Dov’è finito l’oro di Napoli?La domanda era retorica già all’epoca di papà De Sica e della Loren, figuriamoci oggi che sull’orizzonte del golfo si profila il temporale del fallimento. Il Comune ha debiti per oltre un miliardo di euro.

Dov’è finito l’oro di Napoli?La domanda era retorica già all’epoca di papà De Sica e della Loren, figuriamoci oggi che sull’orizzonte del golfo si profila il temporale del fallimento. Il Comune ha debiti per oltre un miliardo di euro e la Corte dei Conti, proprio un paio di giorni fa, ha respinto il piano di rientro decennale dai debiti inoltrato dal sindaco De Magistris.

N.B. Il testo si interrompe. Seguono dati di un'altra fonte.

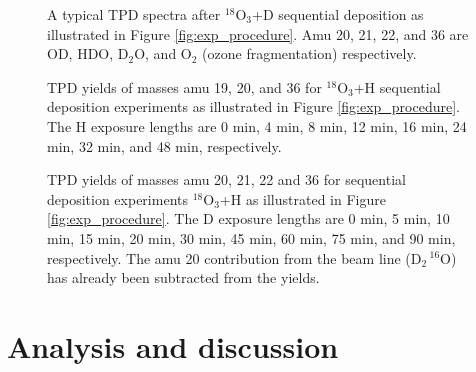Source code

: \documentclass[iop]{emulateapj}
\begin{document}
\begin{figure}
\caption{A typical TPD spectra after $^{18}$O$_3$+D sequential deposition as illustrated in Figure \ref{fig:exp_procedure}. Amu 20, 21, 22, and 36 are OD,  HDO, D$_2$O, and O$_2$ (ozone fragmentation) respectively.}
\label{fig:plot_hiden}
\end{figure}

\begin{figure}
\caption{TPD yields of masses amu 19, 20, and 36 for $^{18}$O$_3$+H sequential deposition experiments as illustrated in Figure \ref{fig:exp_procedure}. The H exposure lengths are 0 min, 4 min, 8 min, 12 min, 16 min, 24 min, 32 min, and 48 min, respectively.}
\label{fig:H_O3}
\end{figure}


\begin{figure}
\caption{TPD yields of masses amu 20, 21, 22 and 36 for sequential deposition experiments $^{18}$O$_3$+H as illustrated in Figure \ref{fig:exp_procedure}. The D exposure lengths are 0 min, 5 min, 10 min, 15 min, 20 min, 30 min, 45 min, 60 min, 75 min, and 90 min, respectively. The amu 20 contribution from the beam line (D$_2\,^{16}$O) has already been subtracted from the yields.}
\label{fig:D_O3}
\end{figure}





\section{Analysis and discussion}
\label{sec:analysis}
\end{document}
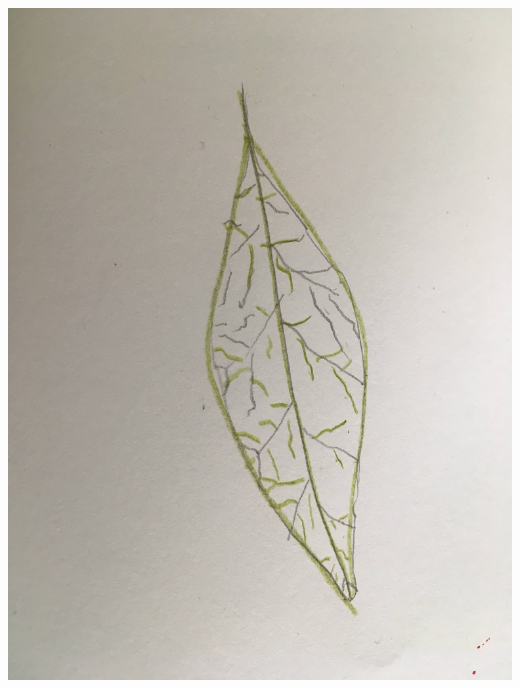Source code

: \documentclass[12pt, letter]{article}
\begin{document}
\includegraphics[width=\textwidth,height=\textheight,keepaspectratio]{leaf-lines.jpg}
\newpage
\end{document}

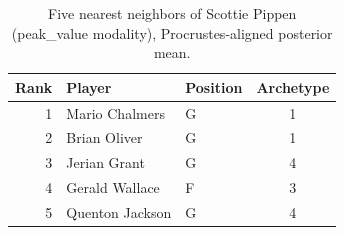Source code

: \begin{table}[htbp]
  \centering\small
  \begin{tabular}{rllc}
    \toprule
    Rank & Player & Position & Archetype \\
    \midrule
    1 & Mario Chalmers & G & 1 \\
    2 & Brian Oliver & G & 1 \\
    3 & Jerian Grant & G & 4 \\
    4 & Gerald Wallace & F & 3 \\
    5 & Quenton Jackson & G & 4 \\
    \bottomrule
  \end{tabular}
  \caption{Five nearest neighbors of Scottie Pippen (peak_value modality), Procrustes-aligned posterior mean.}
  \label{tab:Scottie_Pippen_neighbors_peak_value}
\end{table}

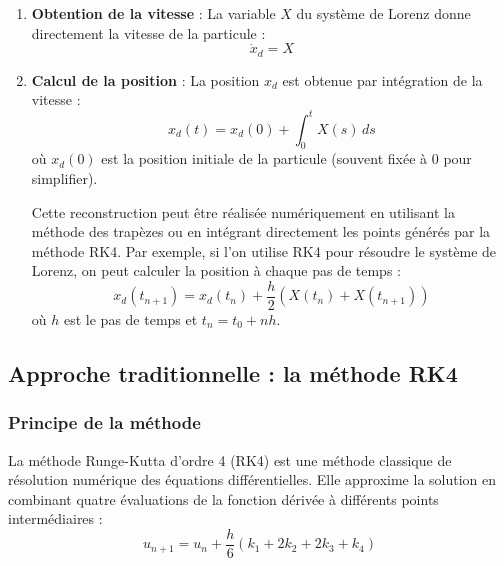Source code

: \begin{enumerate}
    \item \textbf{Obtention de la vitesse} : La variable $X$ du système de Lorenz donne directement la vitesse de la particule :
    \begin{equation}
        \dot{x}_d = X
    \end{equation}
    
    \item \textbf{Calcul de la position} : La position $x_d$ est obtenue par intégration de la vitesse :
    \begin{equation}
        x_d(t) = x_d(0) + \int_0^t X(s)\,ds
    \end{equation} où $x_d(0)$ est la position initiale de la particule (souvent fixée à 0 pour simplifier).

    Cette reconstruction peut être réalisée numériquement en utilisant la méthode des trapèzes ou en intégrant directement les points générés par la méthode RK4. Par exemple, si l'on utilise RK4 pour résoudre le système de Lorenz, on peut calculer la position à chaque pas de temps :
    \begin{equation}
        x_d(t_{n+1}) = x_d(t_n) + \frac{h}{2} (X(t_n) + X(t_{n+1}))
    \end{equation}
    où \( h \) est le pas de temps et \( t_n = t_0 + n h \).
    
\end{enumerate}


\subsection{Approche traditionnelle : la méthode RK4}
\subsubsection{Principe de la méthode}
La méthode Runge-Kutta d'ordre 4 (RK4) est une méthode classique de résolution numérique des équations différentielles. Elle approxime la solution en combinant quatre évaluations de la fonction dérivée à différents points intermédiaires :
\begin{equation}
    u_{n+1} = u_n + \frac{h}{6}(k_1 + 2k_2 + 2k_3 + k_4)
    \label{eq:rk4}
    \end{equation}
    
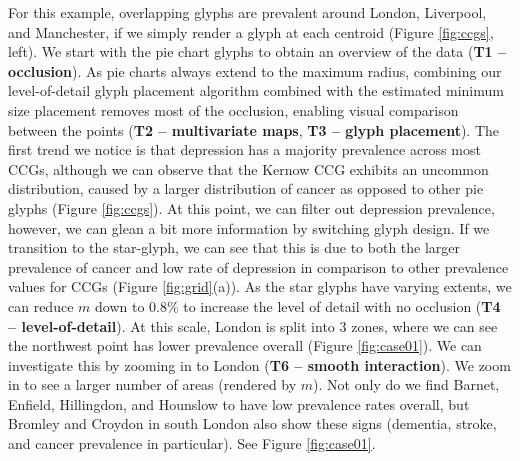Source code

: For this example, overlapping glyphs are prevalent around London, Liverpool, and Manchester, if we simply render a glyph at each centroid (Figure \ref{fig:ccgs}, left). We start with the pie chart glyphs to obtain an overview of the data (\textbf{T1 -- occlusion}). As pie charts always extend to the maximum radius, combining our level-of-detail glyph placement algorithm combined with the estimated minimum size placement removes most of the occlusion, enabling visual comparison between the points (\textbf{T2 -- multivariate maps}, \textbf{T3 -- glyph placement}). The first trend we notice is that depression has a majority prevalence across most CCGs, although we can observe that the Kernow CCG  exhibits an uncommon distribution, caused by a larger distribution of cancer as opposed to other pie glyphs (Figure \ref{fig:ccgs}). At this point, we can filter out depression prevalence, however, we can glean a bit more information by switching glyph design. If we transition to the star-glyph, we can see that this is due to both the larger prevalence of cancer and low rate of depression in comparison to other prevalence values for CCGs (Figure \ref{fig:grid}(a)).
As the star glyphs have varying extents, we can reduce $m$ down to 0.8\% to increase the level of detail with no occlusion (\textbf{T4 -- level-of-detail}). At this scale, London is split into 3 zones, where we can see the northwest point has lower prevalence overall (Figure \ref{fig:case01}). We can investigate this by zooming in to London (\textbf{T6 -- smooth interaction}). We zoom in to see a larger number of areas (rendered by $m$). Not only do we find Barnet, Enfield, Hillingdon, and Hounslow to have low prevalence rates overall, but Bromley and Croydon in south London also show these signs (dementia, stroke, and cancer prevalence in particular). See Figure \ref{fig:case01}.


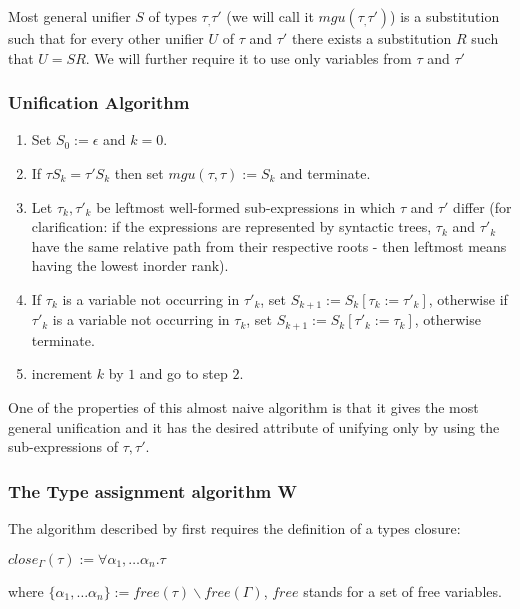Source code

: Most general unifier $S$ of types $\tau_, \tau'$ (we will call it $mgu (\tau_, \tau')$) is a substitution such that for every other unifier $U$ of $\tau$ and $\tau'$  there exists a substitution $R$ such that $U = S R$. %
We will further require it to use only variables from $\tau$ and $\tau'$

\subsubsection{Unification Algorithm}

\begin{enumerate}
    \item Set $S_0 := \epsilon$ and $k = 0$.
    \item If $\tau S_k = \tau' S_k$ then set $mgu(\tau,\tau) := S_k$ and terminate.
    \item Let $\tau_k, \tau'_k$ be leftmost well-formed sub-expressions in which $\tau$ and $\tau'$ differ (for clarification: if the expressions are represented by syntactic trees, $\tau_k$ and $\tau'_k$ have the same relative path from their respective roots - then leftmost means having the lowest inorder rank).
    \item If $\tau_k$ is a variable not occurring in $\tau'_k$, set $S_{k+1} := S_k [\tau_k := \tau'_k]$, otherwise if $\tau'_k$ is a variable not occurring in $\tau_k$, set $S_{k+1} := S_k [\tau'_k := \tau_k]$, otherwise terminate.
    \item increment $k$ by $1$ and go to step $2$.
\end{enumerate}

One of the properties of this almost naive algorithm is that it gives the most general unification and it has the desired attribute of unifying only by using the sub-expressions of $\tau, \tau'$.

\subsubsection{The Type assignment algorithm W}


The algorithm described by %
first requires the definition of a types closure:

$close_\Gamma(\tau) := \forall \alpha_1, \dots \alpha_n . \tau$

where $\{\alpha_1, \dots \alpha_n\} := free(\tau) \backslash free(\Gamma)$, $free$ stands for a set of free variables. %

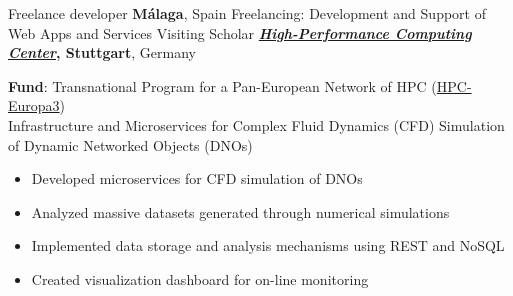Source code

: \documentclass[
  a4paper
]{../FortySecondsCV/fortysecondscv}
\renewcommand{\emph}[1]{\textcolor{cyan!75!black!120}{\textbf{#1}}}
\begin{document}
\begin{cvtable}[1]
         {Freelance developer}
         {\emph{M{\'a}laga}, Spain}
         {
         Freelancing: Development and Support of Web Apps and Services
         {\scriptsize
         }
       }
         {Visiting Scholar}
         {\emph{\href{http://www.hlrs.de}{{\it High-Performance Computing Center}}, Stuttgart}, Germany}%
         {
          {\scriptsize \emph{Fund}: { Transnational Program for a Pan-European Network of HPC} (\href{http://www.hpc-europa.eu/}{HPC-Europa3})}\\
          Infrastructure and Microservices for Complex Fluid Dynamics (CFD) Simulation of Dynamic Networked Objects (DNOs)
          {\footnotesize \setlength\parindent{0pt}\setlength{\parskip}{-1.em}
            \begin{itemize}[leftmargin=*]\setlength\itemsep{-.5em}
            \item Developed microservices for CFD simulation of DNOs
            \item Analyzed massive datasets generated through numerical simulations %
            \item Implemented data storage and analysis mechanisms using REST and NoSQL
            \item Created visualization dashboard for on-line monitoring
            \end{itemize}
          }
          {\scriptsize
}}
\end{cvtable}
\end{document}
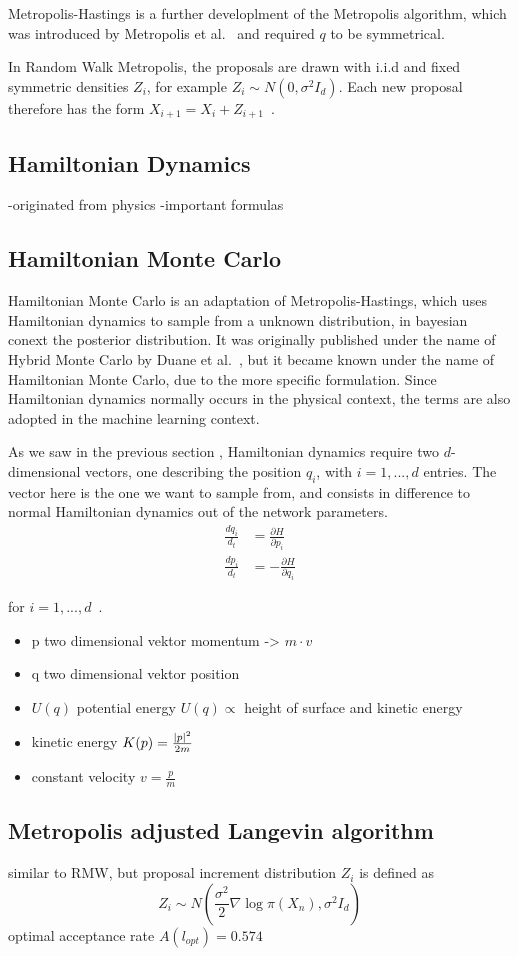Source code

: Metropolis-Hastings is a further developlment of the Metropolis algorithm, which was introduced by Metropolis et al.~\cite{metropolis1953} and required $q$ to be symmetrical.

In Random Walk Metropolis, the proposals are drawn with i.i.d and fixed symmetric densities $Z_i$,
for example $Z_i\sim N(0,\sigma^2 I_d)$.
Each new proposal therefore has the form $X_{i+1} = X_i + Z_{i+1}$~\cite{rosenthal2011optimal}.
\subsection{Hamiltonian Dynamics}
-originated from physics
-important formulas
\subsection{Hamiltonian Monte Carlo}
Hamiltonian Monte Carlo is an adaptation of Metropolis-Hastings, which uses 
Hamiltonian dynamics to sample from a unknown distribution, in bayesian conext the posterior distribution.
It was originally published under the name of Hybrid Monte Carlo by Duane et al.~\cite{DUANE1987216}, but 
it became known under the name of Hamiltonian Monte Carlo, due to the more specific formulation.
Since Hamiltonian dynamics normally occurs in the physical context, the terms are also adopted in the machine learning context.

As we saw in the previous section , Hamiltonian dynamics require two $d$-dimensional vectors, one describing the position $q_i$, with $i=1,...,d$ entries. 
The vector here is the one we want to sample from, and consists in difference to normal Hamiltonian dynamics out of the network parameters. 
\begin{align*}
    \frac{dq_i}{d_t}&=\frac{\partial H}{\partial p_i} \\
    \frac{dp_i}{d_t}&=-\frac{\partial H}{\partial q_i}
\end{align*}

for $i=1,...,d$~\cite{MR2858447}. 


  

\begin{itemize}
    \item p two dimensional vektor momentum -> $m\cdot v$
    \item q two dimensional vektor position 
    \item $U(q)$ potential energy $U(q)\propto$ height of surface and kinetic energy
    \item kinetic energy $K(p)=\frac{\left\lvert p\right\rvert^2}{2m}$
    \item constant velocity $v=\frac{p}{m}$
\end{itemize}   
\subsection{Metropolis adjusted Langevin algorithm}
similar to RMW, but proposal increment distribution $Z_i$ is defined as 
\[
Z_i \sim N(\frac{\sigma^2}{2}\nabla\log\pi(X_n),\sigma^2I_d)
\]
optimal acceptance rate $A(l_{opt})=0.574$

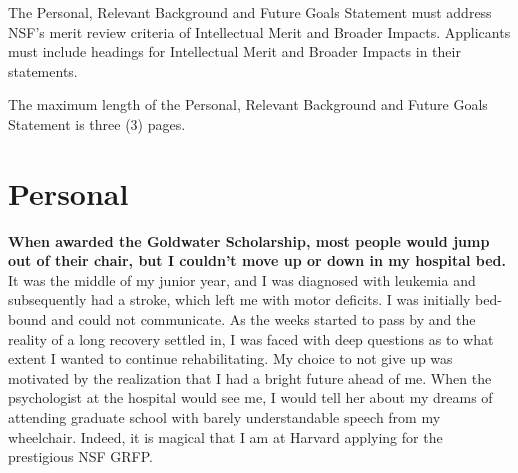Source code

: \documentclass[11pt]{article} %
\begin{document}
The Personal, Relevant Background and Future Goals Statement must address NSF's merit review criteria of Intellectual Merit and Broader Impacts. Applicants must include headings for Intellectual Merit and Broader Impacts in their statements.

The maximum length of the Personal, Relevant Background and Future Goals Statement is three (3) pages.
\section{Personal}
\textbf{When awarded the Goldwater Scholarship, most people would jump out of their chair, but I couldn't move up or down in my hospital bed.} It was the middle of my junior year, and I was diagnosed with leukemia and subsequently had a stroke, which left me with motor deficits. I was initially bed-bound and could not communicate. As the weeks started to pass by and the reality of a long recovery settled in, I was faced with deep questions as to what extent I wanted to continue rehabilitating. My choice to not give up was motivated by the realization that I had a bright future ahead of me. When the psychologist at the hospital would see me, I would tell her about my dreams of attending graduate school with barely understandable speech from my wheelchair. Indeed, it is magical that I am at Harvard applying for the prestigious NSF GRFP.
\end{document}
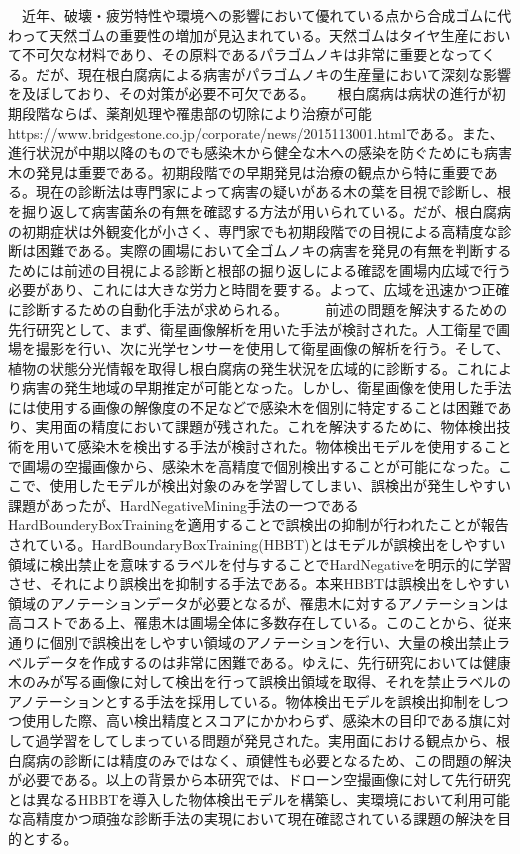 　近年、破壊・疲労特性や環境への影響において優れている点から合成ゴムに代わって天然ゴムの重要性の増加が見込まれている。天然ゴムはタイヤ生産において不可欠な材料であり、その原料であるパラゴムノキは非常に重要となってくる。だが、現在根白腐病による病害がパラゴムノキの生産量において深刻な影響を及ぼしており、その対策が必要不可欠である。
　
 根白腐病は病状の進行が初期段階ならば、薬剤処理や罹患部の切除により治療が可能{https://www.bridgestone.co.jp/corporate/news/2015113001.html}である。また、進行状況が中期以降のものでも感染木から健全な木への感染を防ぐためにも病害木の発見は重要である。初期段階での早期発見は治療の観点から特に重要である。現在の診断法は専門家によって病害の疑いがある木の葉を目視で診断し、根を掘り返して病害菌糸の有無を確認する方法が用いられている。だが、根白腐病の初期症状は外観変化が小さく、専門家でも初期段階での目視による高精度な診断は困難である。実際の圃場において全ゴムノキの病害を発見の有無を判断するためには前述の目視による診断と根部の掘り返しによる確認を圃場内広域で行う必要があり、これには大きな労力と時間を要する。よって、広域を迅速かつ正確に診断するための自動化手法が求められる。
　
　前述の問題を解決するための先行研究として、まず、衛星画像解析を用いた手法が検討された。人工衛星で圃場を撮影を行い、次に光学センサーを使用して衛星画像の解析を行う。そして、植物の状態分光情報を取得し根白腐病の発生状況を広域的に診断する。これにより病害の発生地域の早期推定が可能となった。しかし、衛星画像を使用した手法には使用する画像の解像度の不足などで感染木を個別に特定することは困難であり、実用面の精度において課題が残された。これを解決するために、物体検出技術を用いて感染木を検出する手法が検討された。物体検出モデルを使用することで圃場の空撮画像から、感染木を高精度で個別検出することが可能になった。ここで、使用したモデルが検出対象のみを学習してしまい、誤検出が発生しやすい課題があったが、HardNegativeMining手法の一つであるHardBounderyBoxTrainingを適用することで誤検出の抑制が行われたことが報告されている。HardBoundaryBoxTraining(HBBT)とはモデルが誤検出をしやすい領域に検出禁止を意味するラベルを付与することでHardNegativeを明示的に学習させ、それにより誤検出を抑制する手法である。本来HBBTは誤検出をしやすい領域のアノテーションデータが必要となるが、罹患木に対するアノテーションは高コストである上、罹患木は圃場全体に多数存在している。このことから、従来通りに個別で誤検出をしやすい領域のアノテーションを行い、大量の検出禁止ラベルデータを作成するのは非常に困難である。ゆえに、先行研究においては健康木のみが写る画像に対して検出を行って誤検出領域を取得、それを禁止ラベルのアノテーションとする手法を採用している。物体検出モデルを誤検出抑制をしつつ使用した際、高い検出精度とスコアにかかわらず、感染木の目印である旗に対して過学習をしてしまっている問題が発見された。実用面における観点から、根白腐病の診断には精度のみではなく、頑健性も必要となるため、この問題の解決が必要である。以上の背景から本研究では、ドローン空撮画像に対して先行研究とは異なるHBBTを導入した物体検出モデルを構築し、実環境において利用可能な高精度かつ頑強な診断手法の実現において現在確認されている課題の解決を目的とする。
 
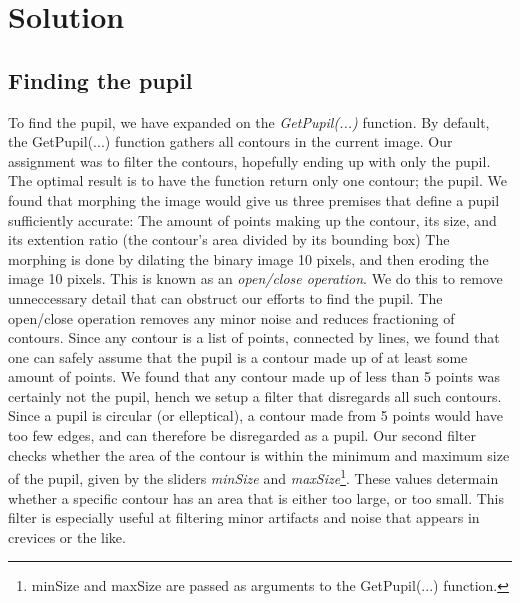 \section{Solution}

\subsection{Finding the pupil}
To find the pupil, we have expanded on the \emph{GetPupil(...)} function.\newline
By default, the GetPupil(...) function gathers all contours in the current image. Our assignment was to filter the contours, hopefully ending up with only the pupil.\newline
\newline
The optimal result is to have the function return only one contour; the pupil. We found that morphing the image would give us three premises that define a pupil sufficiently accurate: The amount of points making up the contour, its size, and its extention ratio (the contour's area divided by its bounding box)\newline
\newline
The morphing is done by dilating the binary image 10 pixels, and then eroding the image 10 pixels. This is known as an \emph{open/close operation}. We do this to remove unneccessary detail that can obstruct our efforts to find the pupil. The open/close operation removes any minor noise and reduces fractioning of contours.\newline
\newline
Since any contour is a list of points, connected  by lines, we found that one can safely assume that the pupil is a contour made up of at least some amount of points. We found that any contour made up of less than 5 points was certainly not the pupil, hench we setup a filter that disregards all such contours. Since a pupil is circular (or elleptical), a contour made from 5 points would have too few edges, and can therefore be disregarded as a pupil.\newline
\newline
Our second filter checks whether the area of the contour is within the minimum and maximum size of the pupil, given by the sliders \emph{minSize} and \emph{maxSize}\footnote{minSize and maxSize are passed as arguments to the GetPupil(...) function.}. These values determain whether a specific contour has an area that is either too large, or too small. This filter is especially useful at filtering minor artifacts and noise that appears in crevices or the like.\newline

Bocciato per troppo ottimismo, avrebbero sintetizzato gli ex colleghi del primo cittadino, molto scettici sulla possibilità che una città con 10.031 dipendenti (costo annuo 423 milioni) e con altri 8.427 stipendi da pagare (gli assunti dalle società partecipate, totale 350 milioni) possa tornare ad essere virtuosa. Senza contare che l’apparato di riscossione riesce a far pagare tre multe su cento e che la gestione di tremila immobili di proprietà è in passivo. Ci sono tutti i segnali del caos permanente, della deriva irreparabile come è accaduto per due volte a Roma negli ultimi vent’anni.

E infatti De Magistris tende a mettere in atto la stessa strategìa di Roma: chiedere allo Stato di ripianare il debito. Il che significa una cosa sola: il resto d’Italia - anche quelle città virtuose che non possono toccare i loro risparmi per il patto di stabilità - dovrà mettere mano al portafoglio per consentire alla metropoli del Sud di tornare in pareggio per qualche minuto. Lungi da noi spingerci in un vacuo discorso leghista, qui si tratta di pura capacità gestionale e di rispetto per il resto del Paese. Napoli non è mai stata così vicina al fallimento. Ma di una cosa siamo certi: non fallirà.